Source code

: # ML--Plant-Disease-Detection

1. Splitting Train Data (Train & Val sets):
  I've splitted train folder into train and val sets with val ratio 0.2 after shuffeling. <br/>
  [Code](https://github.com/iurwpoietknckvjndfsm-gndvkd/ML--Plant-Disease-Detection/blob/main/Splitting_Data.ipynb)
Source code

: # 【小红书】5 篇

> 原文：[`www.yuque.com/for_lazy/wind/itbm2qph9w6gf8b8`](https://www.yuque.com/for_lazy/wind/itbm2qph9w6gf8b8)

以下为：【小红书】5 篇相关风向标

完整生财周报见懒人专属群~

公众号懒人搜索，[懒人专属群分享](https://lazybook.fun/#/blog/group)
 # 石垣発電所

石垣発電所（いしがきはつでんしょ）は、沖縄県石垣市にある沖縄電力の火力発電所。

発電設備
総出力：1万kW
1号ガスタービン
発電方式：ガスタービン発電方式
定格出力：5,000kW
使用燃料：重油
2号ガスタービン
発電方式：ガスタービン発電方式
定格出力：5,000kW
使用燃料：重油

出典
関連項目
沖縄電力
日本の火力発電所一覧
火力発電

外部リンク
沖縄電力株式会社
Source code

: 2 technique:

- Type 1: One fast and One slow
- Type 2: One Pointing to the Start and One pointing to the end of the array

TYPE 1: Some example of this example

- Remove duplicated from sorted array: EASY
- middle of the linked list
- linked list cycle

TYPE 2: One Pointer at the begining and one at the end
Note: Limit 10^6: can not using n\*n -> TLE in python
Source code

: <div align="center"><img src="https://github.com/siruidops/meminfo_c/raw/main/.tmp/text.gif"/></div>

# # # # # # #

### YOUR ASSIGNMENT
Return each line of the data that contains the string "main".

### RESPONSE TO THIS EXERCISE
  [Code](https://github.com/iurwpoietknckvjndfsm-gndvkd/ML--Plant-Disease-Detection/blob/main/Splitting_Data.ipynb)
: <div align="center"><img src="https://github.com/siruidops/meminfo_c/raw/main/.tmp/text.gif"/></div>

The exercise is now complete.